Positive predictive value (PPV) is the answer here. It is defined as the probability of disease for positive test results i.e. the ratio of number of TP to the actual number of predicted positives.
Negative predictive value (NPV): It is defined as the probability of being healthy for negative test results i.e. the ratio of number of TN to the actual number of predicted negatives.
Accuracy: It is defined as the probability of correctly diagnosed tests out of the total number of cases.
PPV and NPV are the two indices that are useful in clinical practice when test results are available for the clinicians. However, these are influenced by the prior prevalence of a disease in a population. If the prevalence of a disease is high, it is more likely that a person diagnosed as diseased actually has disease or PPV is elevated with a higher prevalence of disease while the NPV decreases with a higher prevalence.

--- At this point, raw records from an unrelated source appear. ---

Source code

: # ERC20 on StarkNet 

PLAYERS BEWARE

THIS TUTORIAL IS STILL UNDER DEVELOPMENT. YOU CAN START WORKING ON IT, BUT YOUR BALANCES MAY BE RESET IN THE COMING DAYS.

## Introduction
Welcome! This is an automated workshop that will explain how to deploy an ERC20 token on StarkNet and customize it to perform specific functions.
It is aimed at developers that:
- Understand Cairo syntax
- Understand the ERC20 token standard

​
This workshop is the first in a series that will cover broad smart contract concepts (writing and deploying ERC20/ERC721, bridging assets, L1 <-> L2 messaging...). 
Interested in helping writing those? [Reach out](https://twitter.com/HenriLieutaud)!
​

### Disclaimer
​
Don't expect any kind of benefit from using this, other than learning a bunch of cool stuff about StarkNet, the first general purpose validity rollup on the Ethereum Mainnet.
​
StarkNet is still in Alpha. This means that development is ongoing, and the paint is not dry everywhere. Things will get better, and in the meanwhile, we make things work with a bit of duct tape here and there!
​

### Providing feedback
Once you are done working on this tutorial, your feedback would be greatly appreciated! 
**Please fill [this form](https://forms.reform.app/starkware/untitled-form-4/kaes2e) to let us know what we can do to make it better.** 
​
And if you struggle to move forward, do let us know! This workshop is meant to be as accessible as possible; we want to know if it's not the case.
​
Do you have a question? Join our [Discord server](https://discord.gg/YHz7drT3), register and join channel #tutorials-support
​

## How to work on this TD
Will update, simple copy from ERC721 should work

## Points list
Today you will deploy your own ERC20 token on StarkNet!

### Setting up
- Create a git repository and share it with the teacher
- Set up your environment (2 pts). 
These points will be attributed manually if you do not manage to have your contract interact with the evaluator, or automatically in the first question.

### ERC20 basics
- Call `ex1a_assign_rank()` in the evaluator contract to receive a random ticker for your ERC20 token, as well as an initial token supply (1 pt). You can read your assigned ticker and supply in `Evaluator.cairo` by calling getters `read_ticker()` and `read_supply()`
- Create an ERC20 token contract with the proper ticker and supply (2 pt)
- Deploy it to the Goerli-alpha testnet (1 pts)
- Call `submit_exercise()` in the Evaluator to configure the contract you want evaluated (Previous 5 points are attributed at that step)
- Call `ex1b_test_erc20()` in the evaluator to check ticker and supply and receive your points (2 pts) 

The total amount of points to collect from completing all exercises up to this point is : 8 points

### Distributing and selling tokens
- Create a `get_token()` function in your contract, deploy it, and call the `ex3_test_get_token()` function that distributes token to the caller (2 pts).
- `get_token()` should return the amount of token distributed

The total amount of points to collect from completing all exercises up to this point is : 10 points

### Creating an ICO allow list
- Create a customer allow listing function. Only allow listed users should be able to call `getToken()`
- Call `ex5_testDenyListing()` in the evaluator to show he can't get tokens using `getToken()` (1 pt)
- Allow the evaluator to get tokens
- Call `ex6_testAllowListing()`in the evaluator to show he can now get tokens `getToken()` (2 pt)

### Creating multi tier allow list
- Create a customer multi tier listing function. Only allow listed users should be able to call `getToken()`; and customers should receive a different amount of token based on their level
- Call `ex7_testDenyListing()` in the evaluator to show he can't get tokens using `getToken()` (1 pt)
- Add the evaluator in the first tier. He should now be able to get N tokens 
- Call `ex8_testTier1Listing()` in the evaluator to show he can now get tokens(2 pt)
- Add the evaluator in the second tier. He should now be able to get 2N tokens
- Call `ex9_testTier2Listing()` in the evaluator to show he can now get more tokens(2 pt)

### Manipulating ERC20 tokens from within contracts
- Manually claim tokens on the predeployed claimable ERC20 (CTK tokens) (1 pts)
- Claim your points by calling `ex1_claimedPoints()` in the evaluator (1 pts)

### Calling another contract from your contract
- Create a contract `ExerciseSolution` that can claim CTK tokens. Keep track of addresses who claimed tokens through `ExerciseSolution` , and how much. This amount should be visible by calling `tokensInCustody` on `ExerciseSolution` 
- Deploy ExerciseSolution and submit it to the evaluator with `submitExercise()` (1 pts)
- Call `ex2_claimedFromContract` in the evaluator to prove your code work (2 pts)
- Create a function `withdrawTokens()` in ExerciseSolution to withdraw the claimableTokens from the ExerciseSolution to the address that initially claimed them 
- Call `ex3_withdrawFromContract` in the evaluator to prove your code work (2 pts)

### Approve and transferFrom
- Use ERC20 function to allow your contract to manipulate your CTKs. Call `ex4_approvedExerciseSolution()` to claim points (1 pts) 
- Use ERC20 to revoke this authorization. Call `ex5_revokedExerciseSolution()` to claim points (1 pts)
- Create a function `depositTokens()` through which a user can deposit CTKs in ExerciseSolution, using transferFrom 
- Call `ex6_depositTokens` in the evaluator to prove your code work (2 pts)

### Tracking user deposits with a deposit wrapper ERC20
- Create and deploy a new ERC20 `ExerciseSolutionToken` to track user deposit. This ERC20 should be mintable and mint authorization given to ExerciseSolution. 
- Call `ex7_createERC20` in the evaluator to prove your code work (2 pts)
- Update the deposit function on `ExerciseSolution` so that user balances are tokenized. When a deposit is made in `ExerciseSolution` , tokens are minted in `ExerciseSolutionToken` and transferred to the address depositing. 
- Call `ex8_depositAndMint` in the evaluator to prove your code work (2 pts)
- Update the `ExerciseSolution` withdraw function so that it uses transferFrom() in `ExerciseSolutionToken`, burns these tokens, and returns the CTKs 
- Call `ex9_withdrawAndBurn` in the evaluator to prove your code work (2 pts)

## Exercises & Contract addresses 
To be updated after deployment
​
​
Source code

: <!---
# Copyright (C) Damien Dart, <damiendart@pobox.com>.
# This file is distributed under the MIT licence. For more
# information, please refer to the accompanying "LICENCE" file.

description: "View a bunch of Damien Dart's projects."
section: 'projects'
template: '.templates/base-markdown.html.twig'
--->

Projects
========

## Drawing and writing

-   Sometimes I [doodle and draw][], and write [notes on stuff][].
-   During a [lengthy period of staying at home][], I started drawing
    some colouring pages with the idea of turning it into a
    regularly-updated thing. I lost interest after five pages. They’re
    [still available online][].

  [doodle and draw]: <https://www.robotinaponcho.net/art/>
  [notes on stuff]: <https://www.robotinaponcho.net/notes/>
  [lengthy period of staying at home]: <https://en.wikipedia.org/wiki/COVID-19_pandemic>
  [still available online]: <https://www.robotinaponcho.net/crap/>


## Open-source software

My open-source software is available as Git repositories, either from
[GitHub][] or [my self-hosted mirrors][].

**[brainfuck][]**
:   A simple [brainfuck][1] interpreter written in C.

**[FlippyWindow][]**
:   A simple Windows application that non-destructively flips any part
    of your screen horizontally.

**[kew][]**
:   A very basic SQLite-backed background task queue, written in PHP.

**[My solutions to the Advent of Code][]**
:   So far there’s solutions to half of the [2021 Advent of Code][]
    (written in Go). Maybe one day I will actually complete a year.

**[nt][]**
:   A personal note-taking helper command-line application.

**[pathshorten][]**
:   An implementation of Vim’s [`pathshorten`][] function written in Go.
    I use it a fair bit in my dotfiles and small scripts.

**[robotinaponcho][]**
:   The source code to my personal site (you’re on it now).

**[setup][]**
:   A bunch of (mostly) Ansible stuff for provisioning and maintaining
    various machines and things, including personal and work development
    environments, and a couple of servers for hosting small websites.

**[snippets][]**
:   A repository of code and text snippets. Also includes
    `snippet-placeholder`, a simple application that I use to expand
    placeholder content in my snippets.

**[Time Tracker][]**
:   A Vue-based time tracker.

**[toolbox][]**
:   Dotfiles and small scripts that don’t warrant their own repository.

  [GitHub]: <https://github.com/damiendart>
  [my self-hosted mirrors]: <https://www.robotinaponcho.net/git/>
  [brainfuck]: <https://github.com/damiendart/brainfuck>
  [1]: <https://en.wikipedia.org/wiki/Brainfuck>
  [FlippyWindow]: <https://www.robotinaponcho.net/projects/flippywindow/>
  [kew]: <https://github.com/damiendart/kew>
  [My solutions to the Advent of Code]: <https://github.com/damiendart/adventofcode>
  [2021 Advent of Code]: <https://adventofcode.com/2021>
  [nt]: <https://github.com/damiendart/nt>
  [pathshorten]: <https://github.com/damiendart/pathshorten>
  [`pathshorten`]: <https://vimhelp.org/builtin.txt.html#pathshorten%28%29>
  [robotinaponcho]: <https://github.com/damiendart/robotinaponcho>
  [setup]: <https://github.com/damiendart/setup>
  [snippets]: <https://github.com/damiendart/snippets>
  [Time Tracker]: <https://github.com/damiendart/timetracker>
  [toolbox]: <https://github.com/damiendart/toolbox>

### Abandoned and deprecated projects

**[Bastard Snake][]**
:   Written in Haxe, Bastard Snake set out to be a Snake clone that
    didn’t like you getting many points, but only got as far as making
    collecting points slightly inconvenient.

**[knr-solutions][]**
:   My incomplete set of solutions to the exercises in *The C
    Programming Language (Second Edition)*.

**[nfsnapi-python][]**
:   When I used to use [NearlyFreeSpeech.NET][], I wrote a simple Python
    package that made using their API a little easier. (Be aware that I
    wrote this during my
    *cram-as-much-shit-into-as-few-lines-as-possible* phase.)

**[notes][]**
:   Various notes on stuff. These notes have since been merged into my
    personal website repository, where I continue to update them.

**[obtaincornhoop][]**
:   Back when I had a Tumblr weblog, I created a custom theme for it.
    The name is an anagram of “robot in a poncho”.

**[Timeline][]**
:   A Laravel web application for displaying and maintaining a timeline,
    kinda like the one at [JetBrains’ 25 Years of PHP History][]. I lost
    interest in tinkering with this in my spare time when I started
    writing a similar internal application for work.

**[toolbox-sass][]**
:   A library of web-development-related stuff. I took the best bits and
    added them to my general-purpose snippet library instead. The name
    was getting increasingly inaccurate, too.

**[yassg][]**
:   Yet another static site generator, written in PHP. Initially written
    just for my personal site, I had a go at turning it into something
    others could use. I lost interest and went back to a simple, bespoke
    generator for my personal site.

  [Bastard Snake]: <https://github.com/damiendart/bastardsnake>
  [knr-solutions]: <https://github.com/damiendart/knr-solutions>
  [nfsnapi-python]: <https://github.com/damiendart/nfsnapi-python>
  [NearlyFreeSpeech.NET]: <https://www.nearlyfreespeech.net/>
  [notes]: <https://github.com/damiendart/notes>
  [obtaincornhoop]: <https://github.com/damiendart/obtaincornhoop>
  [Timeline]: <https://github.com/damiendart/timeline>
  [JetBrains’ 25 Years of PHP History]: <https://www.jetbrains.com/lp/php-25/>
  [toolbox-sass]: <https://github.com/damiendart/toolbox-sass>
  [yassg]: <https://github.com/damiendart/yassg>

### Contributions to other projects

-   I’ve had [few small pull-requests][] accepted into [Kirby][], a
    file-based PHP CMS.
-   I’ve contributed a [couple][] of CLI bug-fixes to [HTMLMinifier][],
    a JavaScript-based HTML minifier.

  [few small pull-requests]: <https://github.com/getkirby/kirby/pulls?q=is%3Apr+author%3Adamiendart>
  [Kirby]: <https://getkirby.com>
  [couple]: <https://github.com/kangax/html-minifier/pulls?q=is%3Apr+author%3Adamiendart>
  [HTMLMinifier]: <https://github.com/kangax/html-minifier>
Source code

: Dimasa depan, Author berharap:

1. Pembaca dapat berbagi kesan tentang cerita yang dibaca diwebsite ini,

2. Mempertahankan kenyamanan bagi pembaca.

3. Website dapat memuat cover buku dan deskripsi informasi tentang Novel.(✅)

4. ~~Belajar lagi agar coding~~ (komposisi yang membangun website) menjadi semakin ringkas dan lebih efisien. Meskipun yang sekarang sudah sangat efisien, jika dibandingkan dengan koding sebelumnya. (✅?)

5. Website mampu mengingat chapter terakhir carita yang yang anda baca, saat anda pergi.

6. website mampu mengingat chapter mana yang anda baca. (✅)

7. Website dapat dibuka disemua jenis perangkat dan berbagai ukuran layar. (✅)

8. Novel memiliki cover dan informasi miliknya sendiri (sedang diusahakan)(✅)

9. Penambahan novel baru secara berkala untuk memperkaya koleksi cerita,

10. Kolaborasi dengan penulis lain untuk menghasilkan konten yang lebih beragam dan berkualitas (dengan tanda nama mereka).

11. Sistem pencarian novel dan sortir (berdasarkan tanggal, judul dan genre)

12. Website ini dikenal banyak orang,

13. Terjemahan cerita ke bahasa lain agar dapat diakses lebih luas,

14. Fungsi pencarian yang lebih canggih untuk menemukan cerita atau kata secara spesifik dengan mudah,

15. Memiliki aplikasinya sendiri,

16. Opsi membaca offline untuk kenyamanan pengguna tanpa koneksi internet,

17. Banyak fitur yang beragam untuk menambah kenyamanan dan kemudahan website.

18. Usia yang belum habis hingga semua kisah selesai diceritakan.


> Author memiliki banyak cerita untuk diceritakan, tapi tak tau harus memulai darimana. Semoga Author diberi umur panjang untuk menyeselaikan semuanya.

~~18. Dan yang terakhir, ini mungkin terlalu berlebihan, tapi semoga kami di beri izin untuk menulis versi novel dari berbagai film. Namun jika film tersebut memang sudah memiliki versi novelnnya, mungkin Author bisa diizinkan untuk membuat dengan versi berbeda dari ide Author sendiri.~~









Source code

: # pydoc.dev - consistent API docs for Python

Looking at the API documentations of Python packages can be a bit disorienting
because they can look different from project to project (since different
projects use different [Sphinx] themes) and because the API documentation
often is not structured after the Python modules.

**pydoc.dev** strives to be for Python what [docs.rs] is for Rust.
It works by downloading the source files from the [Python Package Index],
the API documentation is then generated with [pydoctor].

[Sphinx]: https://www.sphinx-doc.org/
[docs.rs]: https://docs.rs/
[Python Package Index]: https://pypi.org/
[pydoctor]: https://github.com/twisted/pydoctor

See Test 1 and Test 2 below for its illustration
Same test (same sensitivity/specificity), gives a better PPV in a population with higher prevalence (0.20→ 0.38). That’s why an insurance company wants to spend its money on follow-up treatment or additional treatment, it will choose that place where PPV is high or in other words where disease prevalence is high. Similarly, it makes sense to screen smokers for lung cancer detection rather than general population as the prevalence of lung cancer would be high in smokers as compared to the general population. In conclusion, if a company wants to spend money on a diagnostic test, it will check the PPV and prevalence of the disease. However, sensitivity and specificity are the two conventional parameters which can be used to assess the effectiveness of a diagnostic test and they are independent of the prevalence of a disease.
A good diagnostic test has both high sensitivity and specificity. However, sensitivity is inversely related to the specificity and vice versa. Hence, a trade-off is needed between getting a diagnostic test with a high sensitivity of picking up a disease and high specificity of predicting the absence of the disease. An effective measure of the accuracy of a diagnostic test can be evaluated using receiver operating characteristic (ROC) curve which is a plot of sensitivity versus 1-Specificity. The area under the curve (AUC) is used to measure the diagnostic ability of tests and to compare different diagnostic tests on the same subjects to identify which works best.